According to further embodiments of the reconfiguration module, the light verification circuit may be configured to verify the operability of any one of the rear direction indicator by determining at least one signal parameter of the rear direction indicator control signal provided at the corresponding rear direction indicator control signal output. In this case, in contrast to the “cold test” checking scheme, the operability of the rear direction indicator lights is checked by determining the voltage and/or current of the rear direction indicator control signal applied to the corresponding rear direction indicator. Thus, this verification scheme may be referred to as the “hot test” as it is executed during use of the respective rear direction indicator as only then a rear direction indicator control signal is applied to it. It goes without saying that the reconfiguration module may be configured to include both verification schemes, i.e. the “cost test” and the “hot test”.

According to further embodiments of the reconfiguration module the check signal generation circuit may be configured to generate the check signal based on any one of the front direction indicator control signals. In other words at least one electrical parameter of the check signal such as voltage, current, impedance, wavelength or any other suitable electrical parameter may be derived from (e.g. may correspond to) the corresponding electrical parameter of the front direction indicator control signal(s). In an exemplary embodiment of the reconfiguration module the check signal generation circuit may be configured to generate the check signal by inverting any one of the front direction indicator control signals.
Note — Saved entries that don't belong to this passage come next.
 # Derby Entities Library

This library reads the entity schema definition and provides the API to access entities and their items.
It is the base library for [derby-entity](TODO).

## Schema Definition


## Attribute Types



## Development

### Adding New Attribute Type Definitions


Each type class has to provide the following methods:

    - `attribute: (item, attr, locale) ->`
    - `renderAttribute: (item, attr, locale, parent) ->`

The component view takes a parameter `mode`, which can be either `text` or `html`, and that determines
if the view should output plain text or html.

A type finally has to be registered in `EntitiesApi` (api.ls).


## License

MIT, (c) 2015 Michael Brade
In accordance with various further embodiments the present invention also provides a method for reconfiguring lights of a vehicle comprising the following of receiving an original front direction indicator control signal from a body control module of the vehicle; and generating a rear direction indicator control signal based on the received original front blinking light control signal. As already stated, the generated rear direction indicator control signal may correspond to the front direction indicator control signal. The method may be executed by based on the reconfiguration module as described above. Thus, all of the aspects described within the context of the various embodiments of the reconfiguration module apply to the method for reconfiguring lights of a vehicle in an analogous manner and vice versa.

According to further embodiments, the method may further include the steps of verifying the operability of any one of the rear direction indicator lights; and generating a verification signal based on the result of the performed light verification process. The verification signal may indicate whether the rear direction indicator lights are fully operable or if any one of them is out of order.
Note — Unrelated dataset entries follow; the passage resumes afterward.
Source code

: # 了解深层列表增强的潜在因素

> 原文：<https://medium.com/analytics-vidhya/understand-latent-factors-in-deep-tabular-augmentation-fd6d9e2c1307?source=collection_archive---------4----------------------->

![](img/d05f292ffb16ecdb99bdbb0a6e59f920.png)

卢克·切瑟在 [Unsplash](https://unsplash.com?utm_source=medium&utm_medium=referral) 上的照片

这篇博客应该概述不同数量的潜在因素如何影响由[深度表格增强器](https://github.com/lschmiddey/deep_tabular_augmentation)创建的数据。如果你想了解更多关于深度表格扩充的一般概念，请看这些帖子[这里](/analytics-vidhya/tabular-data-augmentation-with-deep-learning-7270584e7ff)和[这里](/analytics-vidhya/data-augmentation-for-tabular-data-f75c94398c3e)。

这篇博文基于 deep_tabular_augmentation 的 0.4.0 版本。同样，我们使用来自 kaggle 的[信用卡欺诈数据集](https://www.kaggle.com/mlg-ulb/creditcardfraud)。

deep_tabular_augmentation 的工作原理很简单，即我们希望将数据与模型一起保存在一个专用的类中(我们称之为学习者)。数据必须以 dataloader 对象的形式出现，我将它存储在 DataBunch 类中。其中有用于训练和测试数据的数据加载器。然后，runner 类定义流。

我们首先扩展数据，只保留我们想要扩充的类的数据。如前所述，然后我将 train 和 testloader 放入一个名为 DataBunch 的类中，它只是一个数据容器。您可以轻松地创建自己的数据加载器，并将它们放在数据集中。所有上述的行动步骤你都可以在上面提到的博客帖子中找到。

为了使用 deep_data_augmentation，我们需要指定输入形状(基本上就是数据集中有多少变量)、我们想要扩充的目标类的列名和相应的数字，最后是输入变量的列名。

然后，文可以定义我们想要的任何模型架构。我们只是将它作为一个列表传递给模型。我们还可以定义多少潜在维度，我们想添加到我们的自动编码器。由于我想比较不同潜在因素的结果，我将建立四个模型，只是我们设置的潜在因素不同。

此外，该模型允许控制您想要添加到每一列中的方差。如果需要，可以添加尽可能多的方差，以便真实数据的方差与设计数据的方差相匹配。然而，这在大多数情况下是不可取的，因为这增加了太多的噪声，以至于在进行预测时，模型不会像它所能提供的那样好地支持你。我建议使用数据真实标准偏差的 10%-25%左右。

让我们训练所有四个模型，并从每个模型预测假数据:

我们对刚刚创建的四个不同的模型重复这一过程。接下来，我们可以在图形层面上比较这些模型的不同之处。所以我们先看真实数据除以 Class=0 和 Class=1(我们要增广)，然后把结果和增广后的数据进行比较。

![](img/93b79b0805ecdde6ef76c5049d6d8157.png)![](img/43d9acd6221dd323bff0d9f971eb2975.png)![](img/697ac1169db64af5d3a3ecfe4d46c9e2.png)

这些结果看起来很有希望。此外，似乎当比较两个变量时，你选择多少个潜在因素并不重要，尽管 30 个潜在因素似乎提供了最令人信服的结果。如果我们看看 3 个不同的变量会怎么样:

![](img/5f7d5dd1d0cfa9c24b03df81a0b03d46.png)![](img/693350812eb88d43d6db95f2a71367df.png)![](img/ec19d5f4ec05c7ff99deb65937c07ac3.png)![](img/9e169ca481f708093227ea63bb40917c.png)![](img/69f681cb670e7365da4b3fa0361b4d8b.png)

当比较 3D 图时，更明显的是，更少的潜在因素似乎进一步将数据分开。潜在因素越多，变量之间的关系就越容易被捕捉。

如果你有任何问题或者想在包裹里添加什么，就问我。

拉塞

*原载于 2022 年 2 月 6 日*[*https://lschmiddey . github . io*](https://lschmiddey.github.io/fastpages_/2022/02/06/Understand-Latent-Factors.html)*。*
According to further embodiments, the method may further include the steps of receiving the verification signal; generating a check signal for the body control module based on the received verification signal; and providing the generated check signal to the body control module.

According to further embodiments of the method the step of verifying the operability of the respective rear direction indicator may include providing a verification signal to the rear direction indicator along the same electrical path as the direction indicator control signal; and determining at least one electrical parameter of the verification signal. This aspect of the method relates to the “cold test” described above, wherein a verification signal which may be seen to fulfill the role of a test signal or probe signal is applied to the respective rear direction indicator.

According to further embodiments of the method the step of verifying the operability of the respective rear direction indicator may include determining at least one electrical parameter of the rear blinking light control signal. This aspect of the method relates to the “hot test” described above.

According to further embodiments of the method the check signal may be generated based on the received original front direction indicator control signal. In a preferable embodiment of the method, the check signal may be generated by inverting any one of the front direction indicator control signals, i.e. the right or left front direction indicator control signal.

In accordance with various further embodiments the present application also provides a use of the reconfiguration module as described before to reconfigure the control of lights of a vehicle. The use of the reconfiguration module according to various embodiments may include the following steps: disconnecting an existing first and second cable running between a body control module of the vehicle and a left rear light and a right rear light, respectively, wherein the cables are used to provide direction indicator control signals to the rear light during operation of the vehicle; disconnecting an existing third and fourth cable running between the body control module of the vehicle and a left reverse light and a right reverse light, respectively; connecting the reconfiguration module to outputs of the body control module at which front direction indicator control signals are provided during operation of the vehicle or to corresponding cables carrying those signals from the body control module to front direction indicators during operation of the vehicle; connecting outputs of the direction indicator control circuit to the ends of the reminders of the third and fourth cable still coupled to the reverse lights; disconnecting an existing fifth and sixth cable running from the body control module to the left rear light and the right rear light, respectively, which are used to provide an error checking signals from the rear lights to the body control unit during operation of the vehicle; and connecting the reminders of the fifth and sixth cable still coupled to the left rear light and the right rear light, respectively, to outputs of the check signal generation circuit.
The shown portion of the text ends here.